A deep reinforcement learning-driven multi-objective optimization and its applications on aero-engine maintenance strategy

Abstract

Efficiently optimizing maintenance strategies is vital for the cost reduction of complex equipment. Most of the current research in this domain primarily focuses on single-objective optimization, often centered on cost-based approaches. However, this approach may not be sufficient for complex equipment like aero-engines, which operate in complex conditions and exhibit nonlinear degradation, posing significant reliability challenges. To tackle this issue, a multi-objective optimization problem (MOP) has been formulated and solved in this study, encompassing models for both maintenance cost and reliability. The optimization of multiple objectives involves employing a decomposition strategy that amalgamates these objectives into a unified single objective.
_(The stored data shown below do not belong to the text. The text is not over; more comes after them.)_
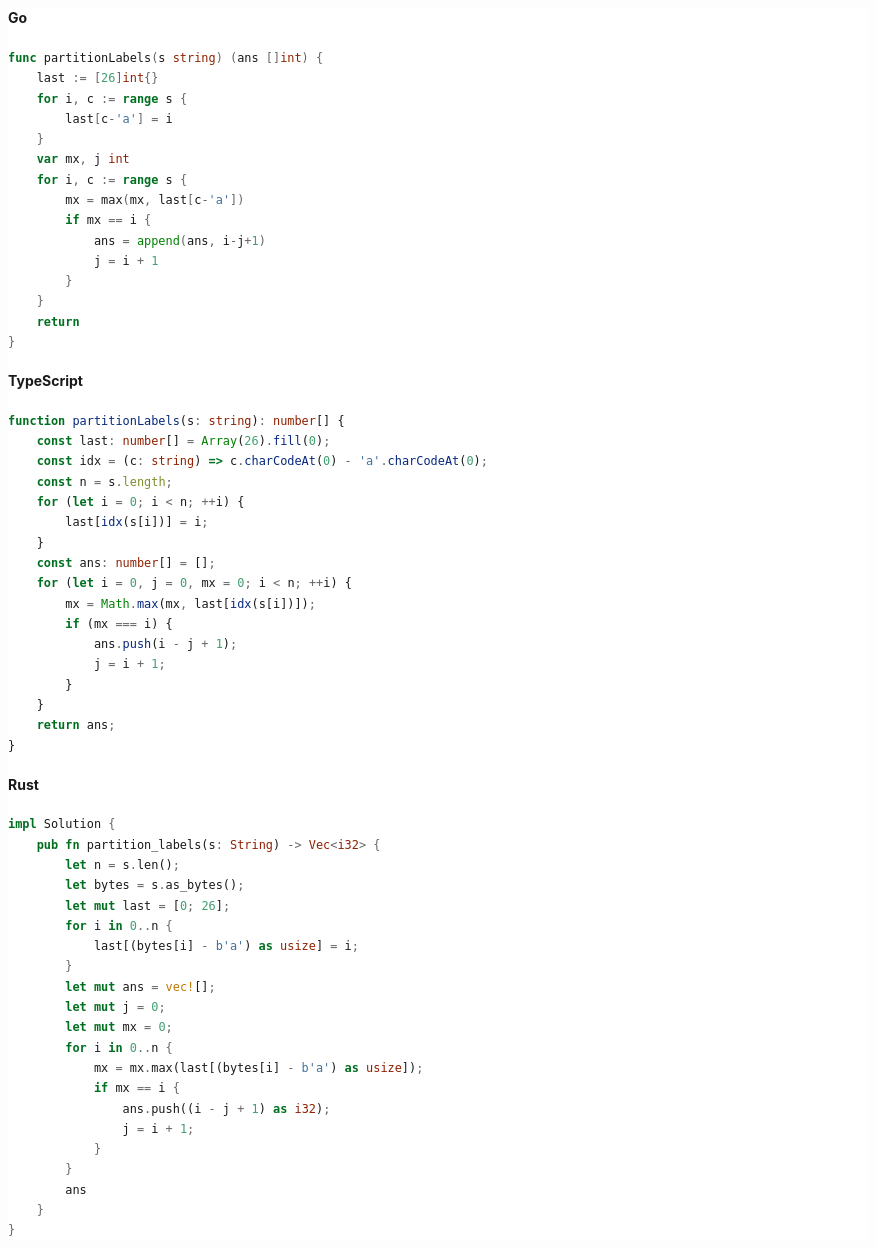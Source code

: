 #### Go

```go
func partitionLabels(s string) (ans []int) {
	last := [26]int{}
	for i, c := range s {
		last[c-'a'] = i
	}
	var mx, j int
	for i, c := range s {
		mx = max(mx, last[c-'a'])
		if mx == i {
			ans = append(ans, i-j+1)
			j = i + 1
		}
	}
	return
}
```

#### TypeScript

```ts
function partitionLabels(s: string): number[] {
    const last: number[] = Array(26).fill(0);
    const idx = (c: string) => c.charCodeAt(0) - 'a'.charCodeAt(0);
    const n = s.length;
    for (let i = 0; i < n; ++i) {
        last[idx(s[i])] = i;
    }
    const ans: number[] = [];
    for (let i = 0, j = 0, mx = 0; i < n; ++i) {
        mx = Math.max(mx, last[idx(s[i])]);
        if (mx === i) {
            ans.push(i - j + 1);
            j = i + 1;
        }
    }
    return ans;
}
```

#### Rust

```rust
impl Solution {
    pub fn partition_labels(s: String) -> Vec<i32> {
        let n = s.len();
        let bytes = s.as_bytes();
        let mut last = [0; 26];
        for i in 0..n {
            last[(bytes[i] - b'a') as usize] = i;
        }
        let mut ans = vec![];
        let mut j = 0;
        let mut mx = 0;
        for i in 0..n {
            mx = mx.max(last[(bytes[i] - b'a') as usize]);
            if mx == i {
                ans.push((i - j + 1) as i32);
                j = i + 1;
            }
        }
        ans
    }
}
```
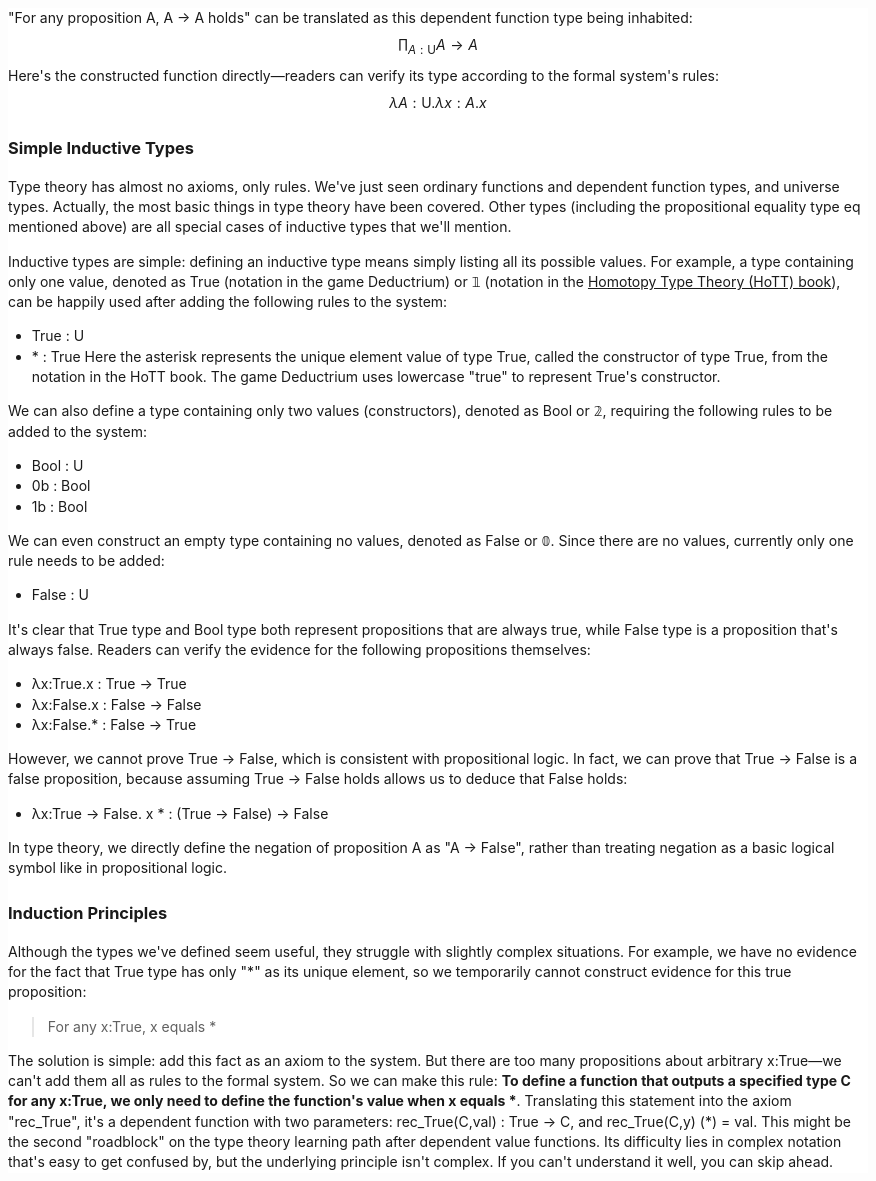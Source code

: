 "For any proposition A, A → A holds" can be translated as this dependent function type being inhabited: $$\prod_{A:\mathrm{U}} A → A$$ Here's the constructed function directly—readers can verify its type according to the formal system's rules: $$\lambda A:\mathrm{U}. \lambda x: A.x$$

### Simple Inductive Types

Type theory has almost no axioms, only rules. We've just seen ordinary functions and dependent function types, and universe types. Actually, the most basic things in type theory have been covered. Other types (including the propositional equality type eq mentioned above) are all special cases of inductive types that we'll mention.

Inductive types are simple: defining an inductive type means simply listing all its possible values. For example, a type containing only one value, denoted as True (notation in the game Deductrium) or $\mathbb{1}$ (notation in the [Homotopy Type Theory (HoTT) book](https://hott.github.io/book/hott-online.pdf.html)), can be happily used after adding the following rules to the system:
- True : U
- \* : True
Here the asterisk represents the unique element value of type True, called the constructor of type True, from the notation in the HoTT book. The game Deductrium uses lowercase "true" to represent True's constructor.

We can also define a type containing only two values (constructors), denoted as Bool or $\mathbb{2}$, requiring the following rules to be added to the system:
- Bool : U
- 0b : Bool
- 1b : Bool

We can even construct an empty type containing no values, denoted as False or $\mathbb{0}$. Since there are no values, currently only one rule needs to be added:
- False : U

It's clear that True type and Bool type both represent propositions that are always true, while False type is a proposition that's always false. Readers can verify the evidence for the following propositions themselves:
- λx:True.x  :  True → True
- λx:False.x  :  False → False
- λx:False.*  :  False → True

However, we cannot prove True → False, which is consistent with propositional logic. In fact, we can prove that True → False is a false proposition, because assuming True → False holds allows us to deduce that False holds:
- λx:True → False. x *  :  (True → False) → False

In type theory, we directly define the negation of proposition A as "A → False", rather than treating negation as a basic logical symbol like in propositional logic.

### Induction Principles

Although the types we've defined seem useful, they struggle with slightly complex situations. For example, we have no evidence for the fact that True type has only "*" as its unique element, so we temporarily cannot construct evidence for this true proposition:
> For any x:True, x equals *

The solution is simple: add this fact as an axiom to the system. But there are too many propositions about arbitrary x:True—we can't add them all as rules to the formal system. So we can make this rule: **To define a function that outputs a specified type C for any x:True, we only need to define the function's value when x equals \***. Translating this statement into the axiom "rec_True", it's a dependent function with two parameters: rec_True(C,val) : True → C, and rec_True(C,y) (*) = val. This might be the second "roadblock" on the type theory learning path after dependent value functions. Its difficulty lies in complex notation that's easy to get confused by, but the underlying principle isn't complex. If you can't understand it well, you can skip ahead.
Additionally, the training process is expedited through the utilization of a neighborhood-based parameter-transfer strategy. The approach represents the development of a maintenance framework that seamlessly integrates the decomposition strategy, the neighborhood-based parameter-transfer strategy, and deep reinforcement learning (DRL). Notably, this framework eliminates the need for predetermined maintenance thresholds and predefined weights for various objectives, effectively overcoming the overconfidence typically observed in DRL during single-objective optimization. Applying this framework to the optimization of aero-engine maintenance strategies that take economic dependence into account, cost reductions of up to 16.7% were achieved compared to traditional baseline maintenance strategies. It is proved that the proposed method can reduce maintenance costs while ensuring reliability, and can adapt to dynamic changes in the environment.